In the study by Gupta et al. [2012], a computational fluid-dynamic simulation allowed to estimate the quantity and distribution of influenza virus particles of a single-cough exhalation (measured as “quanta” per hour). The effect of N95 respirator on the risk of infection was evaluated as a function of the inhaled influenza virus particles. The infection probability wearing N95 mask was reduced from 15% (3/20) to 0% (0/20) at 103 exhaled quanta per hour or from 100% (20/20) to 55% (11/20) at 5226 exhaled quanta per hour.
In the study by Zhang et al. [2013], a case-control analysis allowed to identify wearing a facemask during the flight as a significant protective factor from influenza A H1N1 infection on the flight from New York City to Hong Kong. Thus, none of the 9 infected passengers compared to 15 (47%) of 32 healthy control passengers wore a mask (odds ratio, 0.0; 95% confidence interval, 0–0.7).
3.1.2. Studies evaluating hand hygiene as a preventive measure
Two studies evaluated hand hygiene as a mitigation strategy [Nicolaides et al., 2020; Zhang et al., 2013]. In the study by Nicolaides et al. [2020] using Monte Carlo simulation, four hand-hygiene scenarios were hypothesized. In one scenario, increasing the percentage of people that in all airports cleaned hands at any time from 20% (i.e. one over five people) to 30%, 40%, 50%, or 60% allowed to reduce the infection prevalence of 18.2%, 33.0%, 45.2%, and 55.4%, respectively. Similarly, the total square displacement of infected people—i.e. the measure of airports’ power to spread a disease across the globe—was reduced of 23.7%, 43.4%, 58.6%, and 69.1%, respectively. The three other scenarios explored the effect of a less expensive and more contained strategy, i.e. hand-hygiene implementation only in a subset of more busy airports, on aforementioned outcomes, thus leading to similar results.

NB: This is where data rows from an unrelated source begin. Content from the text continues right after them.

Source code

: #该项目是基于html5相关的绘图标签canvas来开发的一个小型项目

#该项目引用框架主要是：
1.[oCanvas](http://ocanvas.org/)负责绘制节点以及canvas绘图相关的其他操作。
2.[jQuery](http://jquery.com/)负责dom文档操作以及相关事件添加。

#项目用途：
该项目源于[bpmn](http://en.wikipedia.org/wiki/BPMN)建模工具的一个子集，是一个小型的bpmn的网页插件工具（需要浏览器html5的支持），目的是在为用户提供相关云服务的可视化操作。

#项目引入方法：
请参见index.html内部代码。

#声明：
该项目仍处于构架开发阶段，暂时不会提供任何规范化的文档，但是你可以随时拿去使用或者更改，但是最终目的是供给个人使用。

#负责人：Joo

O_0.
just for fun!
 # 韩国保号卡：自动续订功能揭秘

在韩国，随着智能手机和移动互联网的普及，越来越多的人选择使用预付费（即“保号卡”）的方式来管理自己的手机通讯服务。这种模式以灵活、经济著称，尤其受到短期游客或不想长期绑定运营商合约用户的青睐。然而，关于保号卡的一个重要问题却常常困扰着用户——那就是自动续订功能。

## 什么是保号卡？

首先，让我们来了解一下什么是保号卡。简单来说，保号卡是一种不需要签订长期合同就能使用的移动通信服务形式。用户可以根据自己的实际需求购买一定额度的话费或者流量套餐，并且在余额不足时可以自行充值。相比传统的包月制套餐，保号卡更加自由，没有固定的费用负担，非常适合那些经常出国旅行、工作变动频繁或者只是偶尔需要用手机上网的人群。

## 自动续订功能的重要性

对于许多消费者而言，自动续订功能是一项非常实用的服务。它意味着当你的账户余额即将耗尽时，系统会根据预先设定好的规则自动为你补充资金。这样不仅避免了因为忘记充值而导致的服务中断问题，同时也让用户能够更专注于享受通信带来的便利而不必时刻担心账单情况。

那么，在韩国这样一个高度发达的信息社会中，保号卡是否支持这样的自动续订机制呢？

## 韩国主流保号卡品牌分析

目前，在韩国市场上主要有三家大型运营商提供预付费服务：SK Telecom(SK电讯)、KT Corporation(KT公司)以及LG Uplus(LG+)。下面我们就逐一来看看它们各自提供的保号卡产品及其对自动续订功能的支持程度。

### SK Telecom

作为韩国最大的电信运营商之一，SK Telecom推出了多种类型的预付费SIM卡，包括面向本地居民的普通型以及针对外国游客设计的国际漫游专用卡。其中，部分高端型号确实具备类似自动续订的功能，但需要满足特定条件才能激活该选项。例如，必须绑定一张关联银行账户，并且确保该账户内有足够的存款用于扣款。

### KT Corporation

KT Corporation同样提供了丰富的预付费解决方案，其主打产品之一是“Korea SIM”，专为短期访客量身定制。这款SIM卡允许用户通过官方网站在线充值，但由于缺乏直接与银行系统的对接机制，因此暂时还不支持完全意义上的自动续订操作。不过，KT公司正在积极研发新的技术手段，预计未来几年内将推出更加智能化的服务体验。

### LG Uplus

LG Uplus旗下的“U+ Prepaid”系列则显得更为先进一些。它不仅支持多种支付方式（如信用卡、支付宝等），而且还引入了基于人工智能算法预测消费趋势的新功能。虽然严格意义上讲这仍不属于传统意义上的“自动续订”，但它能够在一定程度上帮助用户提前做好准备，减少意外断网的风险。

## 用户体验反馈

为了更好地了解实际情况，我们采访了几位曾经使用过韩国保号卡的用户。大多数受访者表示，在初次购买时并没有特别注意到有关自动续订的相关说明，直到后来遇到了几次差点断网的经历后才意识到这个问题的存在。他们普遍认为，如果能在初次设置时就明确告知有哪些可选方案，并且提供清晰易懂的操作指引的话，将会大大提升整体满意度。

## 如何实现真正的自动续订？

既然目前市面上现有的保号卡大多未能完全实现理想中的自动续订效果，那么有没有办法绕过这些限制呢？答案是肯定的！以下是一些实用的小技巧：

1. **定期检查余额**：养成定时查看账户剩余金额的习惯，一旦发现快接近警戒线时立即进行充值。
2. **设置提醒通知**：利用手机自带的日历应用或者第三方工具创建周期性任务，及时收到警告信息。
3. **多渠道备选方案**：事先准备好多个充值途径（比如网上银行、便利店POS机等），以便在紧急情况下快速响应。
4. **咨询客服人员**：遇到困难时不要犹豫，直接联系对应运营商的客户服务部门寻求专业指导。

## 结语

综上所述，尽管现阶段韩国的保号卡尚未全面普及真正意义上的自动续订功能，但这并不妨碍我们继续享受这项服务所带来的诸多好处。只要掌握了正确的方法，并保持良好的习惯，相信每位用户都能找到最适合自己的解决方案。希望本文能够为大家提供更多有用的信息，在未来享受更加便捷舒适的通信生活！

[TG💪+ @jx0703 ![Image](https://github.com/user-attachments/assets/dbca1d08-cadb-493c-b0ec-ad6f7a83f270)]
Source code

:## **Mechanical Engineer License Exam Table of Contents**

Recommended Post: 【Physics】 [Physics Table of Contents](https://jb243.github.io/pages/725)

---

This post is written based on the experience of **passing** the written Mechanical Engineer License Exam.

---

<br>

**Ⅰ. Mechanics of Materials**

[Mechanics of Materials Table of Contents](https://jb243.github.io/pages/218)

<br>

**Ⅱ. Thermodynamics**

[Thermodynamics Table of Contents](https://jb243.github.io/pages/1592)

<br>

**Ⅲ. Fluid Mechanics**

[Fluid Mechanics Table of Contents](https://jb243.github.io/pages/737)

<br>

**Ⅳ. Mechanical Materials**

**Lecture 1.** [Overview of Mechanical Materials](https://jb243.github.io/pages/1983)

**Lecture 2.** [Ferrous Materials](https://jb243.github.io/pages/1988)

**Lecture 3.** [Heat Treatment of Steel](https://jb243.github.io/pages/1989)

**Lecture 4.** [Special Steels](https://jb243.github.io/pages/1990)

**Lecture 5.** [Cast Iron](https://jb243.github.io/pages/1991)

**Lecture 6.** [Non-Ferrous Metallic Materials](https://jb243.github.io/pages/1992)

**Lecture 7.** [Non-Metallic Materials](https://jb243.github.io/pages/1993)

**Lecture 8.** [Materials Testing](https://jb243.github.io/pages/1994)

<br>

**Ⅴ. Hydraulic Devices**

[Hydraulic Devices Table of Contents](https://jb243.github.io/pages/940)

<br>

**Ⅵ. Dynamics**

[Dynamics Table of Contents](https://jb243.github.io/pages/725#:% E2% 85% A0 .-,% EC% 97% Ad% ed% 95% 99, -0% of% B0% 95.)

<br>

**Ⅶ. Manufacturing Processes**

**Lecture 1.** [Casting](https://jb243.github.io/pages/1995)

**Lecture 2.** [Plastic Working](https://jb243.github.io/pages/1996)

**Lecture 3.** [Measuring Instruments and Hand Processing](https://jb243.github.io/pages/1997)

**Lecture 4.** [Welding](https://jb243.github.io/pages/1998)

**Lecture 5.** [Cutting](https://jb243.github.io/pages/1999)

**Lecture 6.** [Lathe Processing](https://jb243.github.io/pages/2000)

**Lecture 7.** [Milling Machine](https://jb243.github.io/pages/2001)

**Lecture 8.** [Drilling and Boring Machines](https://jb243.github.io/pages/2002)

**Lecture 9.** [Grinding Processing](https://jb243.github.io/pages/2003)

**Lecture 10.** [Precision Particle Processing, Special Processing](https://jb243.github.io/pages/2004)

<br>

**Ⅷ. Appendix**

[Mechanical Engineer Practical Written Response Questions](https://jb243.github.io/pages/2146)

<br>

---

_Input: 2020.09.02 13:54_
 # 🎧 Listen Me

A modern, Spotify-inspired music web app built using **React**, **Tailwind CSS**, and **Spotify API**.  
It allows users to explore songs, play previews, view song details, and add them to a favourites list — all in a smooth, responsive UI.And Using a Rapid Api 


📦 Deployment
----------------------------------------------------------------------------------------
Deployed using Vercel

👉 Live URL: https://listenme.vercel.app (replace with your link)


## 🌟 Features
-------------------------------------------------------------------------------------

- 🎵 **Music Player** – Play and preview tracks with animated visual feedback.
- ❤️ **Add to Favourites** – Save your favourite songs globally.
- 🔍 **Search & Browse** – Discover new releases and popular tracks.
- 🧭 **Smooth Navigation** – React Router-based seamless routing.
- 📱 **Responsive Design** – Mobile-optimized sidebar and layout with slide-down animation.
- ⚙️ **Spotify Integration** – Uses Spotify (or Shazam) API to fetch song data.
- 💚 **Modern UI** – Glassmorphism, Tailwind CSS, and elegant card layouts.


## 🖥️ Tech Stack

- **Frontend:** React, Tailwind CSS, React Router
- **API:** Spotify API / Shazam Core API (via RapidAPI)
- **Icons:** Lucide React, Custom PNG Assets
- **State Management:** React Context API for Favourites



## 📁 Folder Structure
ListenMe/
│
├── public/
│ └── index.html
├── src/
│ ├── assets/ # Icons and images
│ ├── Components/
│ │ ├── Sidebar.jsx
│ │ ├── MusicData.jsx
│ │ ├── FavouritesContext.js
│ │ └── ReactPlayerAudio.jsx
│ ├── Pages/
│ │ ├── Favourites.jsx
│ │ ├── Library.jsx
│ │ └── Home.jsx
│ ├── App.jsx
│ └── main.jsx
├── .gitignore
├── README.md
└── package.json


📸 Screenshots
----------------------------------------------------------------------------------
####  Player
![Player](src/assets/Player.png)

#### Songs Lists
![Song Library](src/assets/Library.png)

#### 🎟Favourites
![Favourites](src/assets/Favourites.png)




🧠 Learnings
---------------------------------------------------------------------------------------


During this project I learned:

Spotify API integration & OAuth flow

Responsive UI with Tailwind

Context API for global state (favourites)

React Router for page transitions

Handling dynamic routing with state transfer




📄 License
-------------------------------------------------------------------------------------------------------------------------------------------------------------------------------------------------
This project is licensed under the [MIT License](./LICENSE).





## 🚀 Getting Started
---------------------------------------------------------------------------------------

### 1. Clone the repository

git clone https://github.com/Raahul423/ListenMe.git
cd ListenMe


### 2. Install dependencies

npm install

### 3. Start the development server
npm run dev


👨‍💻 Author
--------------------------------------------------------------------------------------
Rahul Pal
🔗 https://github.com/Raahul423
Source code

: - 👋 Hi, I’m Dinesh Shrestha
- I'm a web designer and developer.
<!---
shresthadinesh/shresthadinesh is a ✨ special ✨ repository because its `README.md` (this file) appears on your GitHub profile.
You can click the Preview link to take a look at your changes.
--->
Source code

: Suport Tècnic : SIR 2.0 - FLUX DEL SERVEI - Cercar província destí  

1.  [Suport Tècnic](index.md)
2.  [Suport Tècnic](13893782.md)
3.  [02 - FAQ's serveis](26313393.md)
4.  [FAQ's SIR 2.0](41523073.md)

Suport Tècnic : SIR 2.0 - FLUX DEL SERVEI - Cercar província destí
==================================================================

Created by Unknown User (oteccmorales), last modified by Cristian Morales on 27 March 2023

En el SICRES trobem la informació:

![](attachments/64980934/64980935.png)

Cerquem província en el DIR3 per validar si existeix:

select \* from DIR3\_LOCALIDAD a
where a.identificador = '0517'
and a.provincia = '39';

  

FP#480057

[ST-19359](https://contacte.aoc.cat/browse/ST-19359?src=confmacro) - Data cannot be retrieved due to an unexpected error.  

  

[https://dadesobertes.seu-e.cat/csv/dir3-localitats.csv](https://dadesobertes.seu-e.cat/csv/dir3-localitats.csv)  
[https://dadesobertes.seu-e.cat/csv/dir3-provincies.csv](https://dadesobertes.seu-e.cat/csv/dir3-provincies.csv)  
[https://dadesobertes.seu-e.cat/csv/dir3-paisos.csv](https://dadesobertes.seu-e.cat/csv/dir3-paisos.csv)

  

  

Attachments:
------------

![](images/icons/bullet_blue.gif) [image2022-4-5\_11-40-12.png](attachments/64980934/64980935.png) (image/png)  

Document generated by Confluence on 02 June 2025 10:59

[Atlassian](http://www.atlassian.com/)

In contrast, the study by Zhang et al. [2013] did not find significant differences in self-assessed hand-hygiene compliance (either hand-washing after toilet use or hand-cleaning by wet-towel before eating) between case and control passengers. In both passenger groups, high rates of compliance were reported, namely 100% (9/9 and 32/32, respectively) for washing hands after toilet use, and 89% (8/9) and 91% (29/32) for cleaning hands before eating, respectively.
3.2. Quality of included studies
The quality of evidence for aircraft-related transmission was possible only for one study based on real outbreak data [Zhang et al., 2013]. We evaluated positively the following criteria: index case classification (+1 point), secondary case definition (+2), contact tracing strategy (+2), and completeness of follow-up (+1). Zero point was assigned to timeliness of contact tracing and alternative exposure means for infection to flight were considered during investigation. Thus, the study was assigned a medium level of evidence (Table 1).